Date Built: 2002
Architect: Moore Ruble Yudell
Two 10 storey towers, Clear Water 47 apartments and Bridgeview 29 apartments. Overlooks Waterfront Park, Glebe Island, Johnstons Bay. Site of CSR raw sugar store.
In 1984, as industries quit Pyrmont, the State government resolved to redevelop the area, and in 1987 decided that the peninsula needed its own plan. In the same year CSR asked Lend Lease to study the feasibility of redeveloping the whole industrial site.
Many studies ensued: the Pyrmont-Ultimo Heritage Study (1990), a Social Impact Assessment (1991), and a Regional Environmental Plan (1992). In 1993 the Pyrmont-Ultimo Urban Development Plan was approved, and so was a Master Plan for Pyrmont Bay.
Archaeological surveys are the most useful sources for Pyrmont before 1990: they are summed up in the Sydney Harbour Foreshore Authority’s Jacksons Landing Interpretation Strategy, and Jane Bennett’s extraordinary paintings. John Broadbent complemented these studies with his comprehensive ecological history of the peninsula.
Pyrmont residents were deeply divided: some welcomed development, others were forced to leave. In 1979 opponents formed UPROAR (Ultimo Pyrmont Residents Opposed to Arbitrary Redevelopment) and endured years of consultation (or, in their view, coercion). In August 1992 activists proclaimed the Republic of Pyrmont. In this brilliant protest gesture the republicans issued visas, and publicised their critique of top-down planning, and in particular to Jacksons Landing, and the proposed casino and helipad.

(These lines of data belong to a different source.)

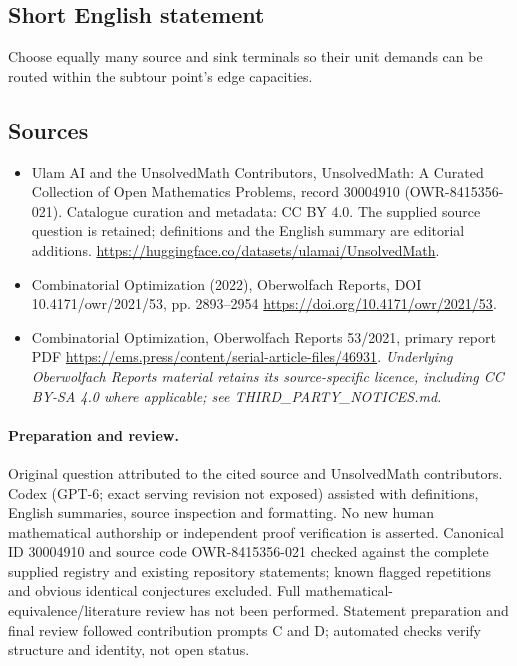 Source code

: \documentclass[11pt]{article}
\begin{document}
\subsection{Short English statement}
Choose equally many source and sink terminals so their unit demands can be routed within the subtour point's edge capacities.
\subsection{Sources}
\begin{itemize}
\item[\hypertarget{source:30004910:1}{S1}] Ulam AI and the UnsolvedMath Contributors, UnsolvedMath: A Curated Collection of Open Mathematics Problems, record 30004910 (OWR-8415356-021). Catalogue curation and metadata: CC BY 4.0. The supplied source question is retained; definitions and the English summary are editorial additions.
\url{https://huggingface.co/datasets/ulamai/UnsolvedMath}.
\item[\hypertarget{source:30004910:2}{S2}] Combinatorial Optimization (2022), Oberwolfach Reports, DOI 10.4171/owr/2021/53, pp. 2893--2954
\url{https://doi.org/10.4171/owr/2021/53}.
\item[\hypertarget{source:30004910:3}{S3}] Combinatorial Optimization, Oberwolfach Reports 53/2021, primary report PDF
\url{https://ems.press/content/serial-article-files/46931}.
\textit{Underlying Oberwolfach Reports material retains its source-specific licence, including CC BY-SA 4.0 where applicable; see THIRD\_PARTY\_NOTICES.md.}
\end{itemize}
\paragraph{Preparation and review.}
Original question attributed to the cited source and UnsolvedMath contributors. Codex (GPT-6; exact serving revision not exposed) assisted with definitions, English summaries, source inspection and formatting. No new human mathematical authorship or independent proof verification is asserted. Canonical ID 30004910 and source code OWR-8415356-021 checked against the complete supplied registry and existing repository statements; known flagged repetitions and obvious identical conjectures excluded. Full mathematical-equivalence/literature review has not been performed. Statement preparation and final review followed contribution prompts C and D; automated checks verify structure and identity, not open status.
\label{end:30004910}
\end{document}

Undeterred, Lend Lease bought the CSR site in 1997, and by April 1999 the Jacksons Landing estate was under construction. Some buildings were refurbished or their facades retained, but the raw sugar store (like the coal silos and refinery) could not be refurbished. Refinery Drive would bring traffic to the Regatta Wharf and Reflections sites, and buildings on these sites were demolished to allow the building of apartments.